Next post is "Mastering PostgreSQL Table Partitioning". This is from fragland.dev. And this is an overall post talking about partitioning tables. And this post I wouldn't say necessarily helps you master table partitioning but it basically gives you an overview, showing you the different types and how to set them up. So it's more of a quick height how-to pose to get partitioning setup. So you can check out this blog post if you're interested in that.

Next piece of content- "BULK LOAD PERFORMANCE IN POSTGRESQL". This is from cybertec-postgresql.com. And this is a set of experiments. It's actually similar to a video I did, oh my gosh, a number of years ago looking at bulk loading with regard to Ruby. So essentially they did a lot of replication of what I did but added some new things as well but basically the same conclusion. And if you have experience in this, you won't find anything surprising. So we tested six techniques. The first technique was single INSERTs in autocommit mode.

So this is just doing insert statement after insert statement and committing after each one. Second one is single INSERTs in one transaction. So, presumably doing a begin transaction then doing all your INSERT statements and then committing at the end. The third one is single INSERTs with a prepared statement and one transaction. So basically doing a PREPARE command and then doing the EXECUTE command for that statement and do that in one transaction. Another is multi-line INSERTs in one transaction. So do an INSERT with multiple rows of data in it, as shown here.

Another is doing that multi-line INSERT with a prepared statement. So doing it that way. And then the last one is using COPY and here are the performance results. Basically, COPY destroys them all. The single inserts with a commit transaction for each one are the slowest, immensely slow, almost 9,000 seconds. Followed by single INSERTs and one transaction, followed by single INSERTs with prepared statements, followed by the bulk INSERTs, meaning a multi-line INSERT, and then bulk INSERTs with prepared statements is actually a little bit longer. But definitely, COPY is the way to go if you want to bulk-load data. And failing that is using a multi-line INSERT.

Now related to this is "Optimizing bulk loads and Postgres, and how COPY helps with cache performance". This is from pganalyze.com. And this is the post that Lukas covers this week in his "Five minutes of Postgres". But he also talks about cache performance and how COPY actually uses a ring buffer which is different from the shared buffers that INSERTs uses. So it basically helps preserve your shared buffers and doesn't monopolize them if you're doing a very large bulk load when you use COPY. So basically you can preserve your shared buffers for queries or things like that if you do your bulk upload uploads using COPY. So definitely check out his post if you want to learn more about that.
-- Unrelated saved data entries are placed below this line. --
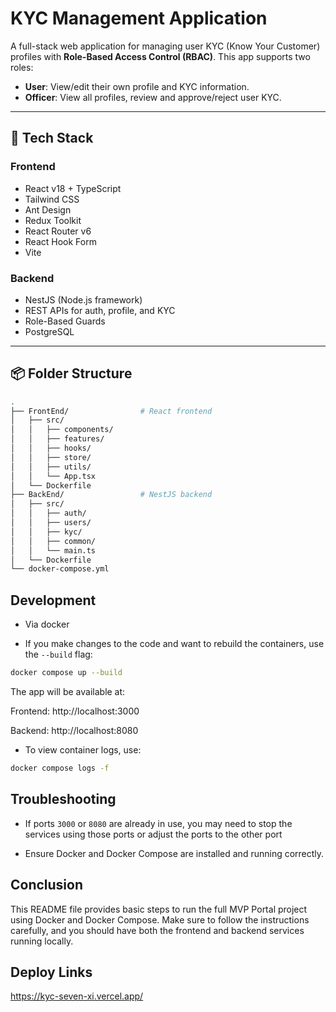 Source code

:# KYC Management Application

A full-stack web application for managing user KYC (Know Your Customer) profiles with **Role-Based Access Control (RBAC)**.
This app supports two roles:

- **User**: View/edit their own profile and KYC information.
- **Officer**: View all profiles, review and approve/reject user KYC.

---

## 🚀 Tech Stack

### Frontend

- React v18 + TypeScript
- Tailwind CSS
- Ant Design
- Redux Toolkit
- React Router v6
- React Hook Form
- Vite

### Backend

- NestJS (Node.js framework)
- REST APIs for auth, profile, and KYC
- Role-Based Guards
- PostgreSQL

---

## 📦 Folder Structure

```bash
.
├── FrontEnd/                # React frontend
│   ├── src/
│   │   ├── components/
│   │   ├── features/
│   │   ├── hooks/
│   │   ├── store/
│   │   ├── utils/
│   │   └── App.tsx
│   └── Dockerfile
├── BackEnd/                 # NestJS backend
│   ├── src/
│   │   ├── auth/
│   │   ├── users/
│   │   ├── kyc/
│   │   ├── common/
│   │   └── main.ts
│   └── Dockerfile
└── docker-compose.yml
```

## Development

- Via docker

* If you make changes to the code and want to rebuild the containers, use the `--build` flag:

```bash
docker compose up --build
```

The app will be available at:

Frontend: http://localhost:3000

Backend: http://localhost:8080

- To view container logs, use:

```bash
docker compose logs -f
```

## Troubleshooting

- If ports `3000` or `8080` are already in use, you may need to stop the services using those ports or adjust the ports to the other port

- Ensure Docker and Docker Compose are installed and running correctly.

## Conclusion

This README file provides basic steps to run the full MVP Portal project using Docker and Docker Compose. Make sure to follow the instructions carefully, and you should have both the frontend and backend services running locally.

## Deploy Links

https://kyc-seven-xi.vercel.app/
Next piece of content- "WHY DOES MY PG_WAL KEEP GROWING?". This is from cybertec-postgresql.com. So pg_wal is basically the write-ahead log in that it's the directory that all the WAL files are written to maintain integrity. It is used in case the system needs to be restarted or used as a reference for sending WAL to replicas. And the most important thing in this post is quote "Never manually delete any files in pg_wal" because you will bring your system down. But in terms of what causes the pg_wal to grow, there are a few reasons that can happen. One is that there's a problem with your archiving.

So you have an archive command set up and something's broken about it and the files just keep growing in pg_wal. It can't archive them to the other destination that you've selected. The other thing that can happen is that it's too slow. Maybe you're generating more WAL files than your archive command can process. Maybe you're trying to compress them and that compression is slow or maybe you're trying to send them over the network to S3 or something and that transfer process is slow.

So speeding that up will help keep your pg_wal under control. Next, it could be a replication slot issue. So maybe you have a replication slot where the replica has shut down. Maybe it can't communicate over the network and those WAL files keep building because that replication slot won't allow them to be deleted until they've been consumed. So definitely be aware of that situation. And then the last one is your wal_keep_size is too high. So you've actually told it to keep too many WAL files so that can cause this type of problem as well. But check out this blog post if you want to learn more.

Next piece of content- "JSON vs JSONB in PostgreSQL". This is from dev.to in the Francesco Tisiot section. This basically covers the difference in Postgres between JSON and JSONB. JSON basically just stores a text representation, a pretty much exact representation of the JSON, it doesn't alter it. Whereas JSONB stores a binary version and adds some alterations to it. Some of those include removing white space, merging duplicate keys, as he says here, and then ordering that the keys could be altered.

Another benefit of JSONB is that you can also index it and it makes it super fast for being able to retrieve information from that JSONB column. And it's also much easier to edit data within that JSONB column. So basically you use JSON if you want to preserve the results of the JSON. You don't want it altered in any way whereas if you want to use it for pretty much all other use cases, go with the JSONB.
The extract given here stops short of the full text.